[Exercise inputs]
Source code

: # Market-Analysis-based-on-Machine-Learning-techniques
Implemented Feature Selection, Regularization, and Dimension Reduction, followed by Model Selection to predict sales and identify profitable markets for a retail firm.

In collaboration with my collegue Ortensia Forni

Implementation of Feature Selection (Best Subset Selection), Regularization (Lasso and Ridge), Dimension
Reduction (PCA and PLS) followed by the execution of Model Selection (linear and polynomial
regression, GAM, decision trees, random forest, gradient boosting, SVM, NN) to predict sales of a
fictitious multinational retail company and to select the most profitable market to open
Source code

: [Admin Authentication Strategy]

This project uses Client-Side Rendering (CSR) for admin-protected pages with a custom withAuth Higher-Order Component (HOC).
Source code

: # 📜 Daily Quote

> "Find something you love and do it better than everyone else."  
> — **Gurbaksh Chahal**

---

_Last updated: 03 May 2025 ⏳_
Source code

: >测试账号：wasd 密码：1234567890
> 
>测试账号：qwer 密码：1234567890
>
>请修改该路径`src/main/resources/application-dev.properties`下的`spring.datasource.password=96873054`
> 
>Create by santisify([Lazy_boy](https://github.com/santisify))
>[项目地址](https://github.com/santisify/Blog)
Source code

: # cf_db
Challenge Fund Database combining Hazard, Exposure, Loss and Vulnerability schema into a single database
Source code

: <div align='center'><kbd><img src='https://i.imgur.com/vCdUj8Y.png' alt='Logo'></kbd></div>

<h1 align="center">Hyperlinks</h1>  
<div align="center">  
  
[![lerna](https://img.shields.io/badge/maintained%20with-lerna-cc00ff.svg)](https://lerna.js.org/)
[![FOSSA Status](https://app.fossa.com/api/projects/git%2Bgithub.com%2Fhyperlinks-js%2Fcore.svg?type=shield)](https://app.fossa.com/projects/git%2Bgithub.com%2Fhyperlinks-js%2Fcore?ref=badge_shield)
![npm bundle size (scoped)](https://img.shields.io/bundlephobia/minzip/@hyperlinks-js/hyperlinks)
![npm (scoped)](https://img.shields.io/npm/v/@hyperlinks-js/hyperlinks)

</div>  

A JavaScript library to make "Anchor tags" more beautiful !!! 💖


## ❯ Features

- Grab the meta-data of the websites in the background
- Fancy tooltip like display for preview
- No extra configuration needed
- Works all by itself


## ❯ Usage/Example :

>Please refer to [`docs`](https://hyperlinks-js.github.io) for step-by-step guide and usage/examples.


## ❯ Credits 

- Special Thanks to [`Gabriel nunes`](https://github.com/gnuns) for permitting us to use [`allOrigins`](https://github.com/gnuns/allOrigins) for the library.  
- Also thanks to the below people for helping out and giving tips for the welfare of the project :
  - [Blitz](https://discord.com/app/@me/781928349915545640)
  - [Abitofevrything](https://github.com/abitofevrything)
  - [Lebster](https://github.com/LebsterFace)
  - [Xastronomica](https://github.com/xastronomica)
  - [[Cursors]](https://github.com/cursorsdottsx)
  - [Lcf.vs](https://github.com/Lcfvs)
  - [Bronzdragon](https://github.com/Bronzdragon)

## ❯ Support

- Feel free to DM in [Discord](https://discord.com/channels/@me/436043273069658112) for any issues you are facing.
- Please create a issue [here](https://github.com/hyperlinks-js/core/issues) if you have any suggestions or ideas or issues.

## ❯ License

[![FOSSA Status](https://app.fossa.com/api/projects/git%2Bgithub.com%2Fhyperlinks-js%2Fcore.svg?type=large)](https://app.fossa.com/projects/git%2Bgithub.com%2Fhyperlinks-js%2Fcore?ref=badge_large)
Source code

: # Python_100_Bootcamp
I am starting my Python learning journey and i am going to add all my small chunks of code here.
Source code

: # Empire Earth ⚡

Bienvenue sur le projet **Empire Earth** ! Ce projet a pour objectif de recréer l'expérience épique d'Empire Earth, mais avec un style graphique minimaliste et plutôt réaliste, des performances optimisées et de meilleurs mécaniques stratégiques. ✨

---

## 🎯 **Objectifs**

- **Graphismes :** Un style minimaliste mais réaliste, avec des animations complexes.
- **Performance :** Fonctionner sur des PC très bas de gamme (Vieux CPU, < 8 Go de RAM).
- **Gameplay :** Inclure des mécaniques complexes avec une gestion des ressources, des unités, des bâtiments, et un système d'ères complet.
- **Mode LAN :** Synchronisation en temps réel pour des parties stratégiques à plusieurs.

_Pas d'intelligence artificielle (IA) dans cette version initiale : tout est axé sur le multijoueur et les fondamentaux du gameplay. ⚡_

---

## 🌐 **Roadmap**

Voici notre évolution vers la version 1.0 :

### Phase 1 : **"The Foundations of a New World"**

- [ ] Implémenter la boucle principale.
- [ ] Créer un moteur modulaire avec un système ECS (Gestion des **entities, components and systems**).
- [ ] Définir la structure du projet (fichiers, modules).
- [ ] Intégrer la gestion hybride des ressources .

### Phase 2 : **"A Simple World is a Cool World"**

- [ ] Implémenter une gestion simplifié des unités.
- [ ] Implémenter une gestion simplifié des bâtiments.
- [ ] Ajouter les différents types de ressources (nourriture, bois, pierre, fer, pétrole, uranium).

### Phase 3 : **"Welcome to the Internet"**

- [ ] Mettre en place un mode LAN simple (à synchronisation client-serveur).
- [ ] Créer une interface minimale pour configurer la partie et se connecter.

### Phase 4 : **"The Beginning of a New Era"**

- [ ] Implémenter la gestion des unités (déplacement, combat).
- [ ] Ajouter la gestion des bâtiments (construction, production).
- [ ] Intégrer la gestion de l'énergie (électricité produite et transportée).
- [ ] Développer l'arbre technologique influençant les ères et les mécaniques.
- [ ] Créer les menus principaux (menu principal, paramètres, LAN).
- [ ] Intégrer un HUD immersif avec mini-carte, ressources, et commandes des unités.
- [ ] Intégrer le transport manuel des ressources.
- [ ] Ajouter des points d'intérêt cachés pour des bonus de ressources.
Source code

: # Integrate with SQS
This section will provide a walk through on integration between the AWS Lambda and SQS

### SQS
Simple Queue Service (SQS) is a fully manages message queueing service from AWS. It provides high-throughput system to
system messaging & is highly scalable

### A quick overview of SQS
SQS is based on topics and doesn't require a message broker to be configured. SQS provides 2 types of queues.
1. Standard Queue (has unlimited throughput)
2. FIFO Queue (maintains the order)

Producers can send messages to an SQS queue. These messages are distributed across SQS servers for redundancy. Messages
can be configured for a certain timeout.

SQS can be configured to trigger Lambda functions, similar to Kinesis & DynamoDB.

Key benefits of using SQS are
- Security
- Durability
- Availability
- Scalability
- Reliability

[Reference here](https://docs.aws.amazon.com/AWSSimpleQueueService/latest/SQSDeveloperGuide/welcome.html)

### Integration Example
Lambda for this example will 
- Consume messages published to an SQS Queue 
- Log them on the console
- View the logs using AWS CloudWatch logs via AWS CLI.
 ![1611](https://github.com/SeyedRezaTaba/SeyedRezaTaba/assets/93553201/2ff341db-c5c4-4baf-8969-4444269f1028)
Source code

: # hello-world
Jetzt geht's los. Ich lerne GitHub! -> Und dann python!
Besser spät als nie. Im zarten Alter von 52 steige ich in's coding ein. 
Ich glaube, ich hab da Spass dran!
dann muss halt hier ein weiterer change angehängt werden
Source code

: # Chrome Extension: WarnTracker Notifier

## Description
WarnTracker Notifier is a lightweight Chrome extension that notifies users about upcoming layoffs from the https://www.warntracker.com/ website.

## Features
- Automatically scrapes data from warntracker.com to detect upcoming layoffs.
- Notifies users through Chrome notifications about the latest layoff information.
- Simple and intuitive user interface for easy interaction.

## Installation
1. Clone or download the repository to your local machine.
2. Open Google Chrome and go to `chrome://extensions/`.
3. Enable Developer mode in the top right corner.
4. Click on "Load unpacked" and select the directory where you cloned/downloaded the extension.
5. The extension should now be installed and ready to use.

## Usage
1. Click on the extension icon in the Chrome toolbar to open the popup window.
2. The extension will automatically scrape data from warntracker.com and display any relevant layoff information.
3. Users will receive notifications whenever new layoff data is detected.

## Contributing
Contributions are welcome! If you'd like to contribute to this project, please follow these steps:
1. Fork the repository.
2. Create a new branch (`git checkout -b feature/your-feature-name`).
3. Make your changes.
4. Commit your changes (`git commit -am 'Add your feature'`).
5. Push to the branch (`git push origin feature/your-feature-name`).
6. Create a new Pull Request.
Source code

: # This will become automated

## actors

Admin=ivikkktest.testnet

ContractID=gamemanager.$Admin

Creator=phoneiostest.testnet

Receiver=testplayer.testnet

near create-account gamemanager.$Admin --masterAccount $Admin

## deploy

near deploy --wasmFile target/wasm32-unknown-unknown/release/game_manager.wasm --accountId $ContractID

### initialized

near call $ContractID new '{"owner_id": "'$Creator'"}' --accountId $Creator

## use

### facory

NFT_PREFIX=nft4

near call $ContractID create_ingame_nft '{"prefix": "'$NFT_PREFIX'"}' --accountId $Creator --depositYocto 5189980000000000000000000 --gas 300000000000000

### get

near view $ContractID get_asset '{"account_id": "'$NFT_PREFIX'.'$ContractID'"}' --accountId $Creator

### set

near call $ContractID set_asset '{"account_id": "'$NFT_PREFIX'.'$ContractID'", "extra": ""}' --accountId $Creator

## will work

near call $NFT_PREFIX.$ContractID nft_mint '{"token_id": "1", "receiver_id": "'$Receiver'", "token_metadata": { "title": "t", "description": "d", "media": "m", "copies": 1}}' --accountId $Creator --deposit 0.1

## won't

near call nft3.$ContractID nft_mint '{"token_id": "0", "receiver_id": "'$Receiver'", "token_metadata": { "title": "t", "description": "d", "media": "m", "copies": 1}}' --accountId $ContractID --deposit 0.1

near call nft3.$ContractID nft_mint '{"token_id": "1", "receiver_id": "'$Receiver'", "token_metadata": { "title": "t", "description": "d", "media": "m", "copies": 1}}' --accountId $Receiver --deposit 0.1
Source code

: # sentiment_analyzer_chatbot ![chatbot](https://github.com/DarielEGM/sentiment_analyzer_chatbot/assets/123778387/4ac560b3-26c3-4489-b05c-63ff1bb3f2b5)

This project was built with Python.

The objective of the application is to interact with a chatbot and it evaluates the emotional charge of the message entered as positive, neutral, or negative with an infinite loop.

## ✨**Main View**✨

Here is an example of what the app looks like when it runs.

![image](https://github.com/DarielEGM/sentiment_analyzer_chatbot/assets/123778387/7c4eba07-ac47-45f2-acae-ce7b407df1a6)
[/Exercise inputs]
Your assignment. All lines above from the one with "- [Abitofevrything](https://github.com/abitofevrything)" to the one with "## ❯ License", inclusive, should be copied exactly, and no other lines.

Written solution.
  - [Abitofevrything](https://github.com/abitofevrything)
  - [Lebster](https://github.com/LebsterFace)
  - [Xastronomica](https://github.com/xastronomica)
  - [[Cursors]](https://github.com/cursorsdottsx)
  - [Lcf.vs](https://github.com/Lcfvs)
  - [Bronzdragon](https://github.com/Bronzdragon)

## ❯ Support

- Feel free to DM in [Discord](https://discord.com/channels/@me/436043273069658112) for any issues you are facing.
- Please create a issue [here](https://github.com/hyperlinks-js/core/issues) if you have any suggestions or ideas or issues.

## ❯ License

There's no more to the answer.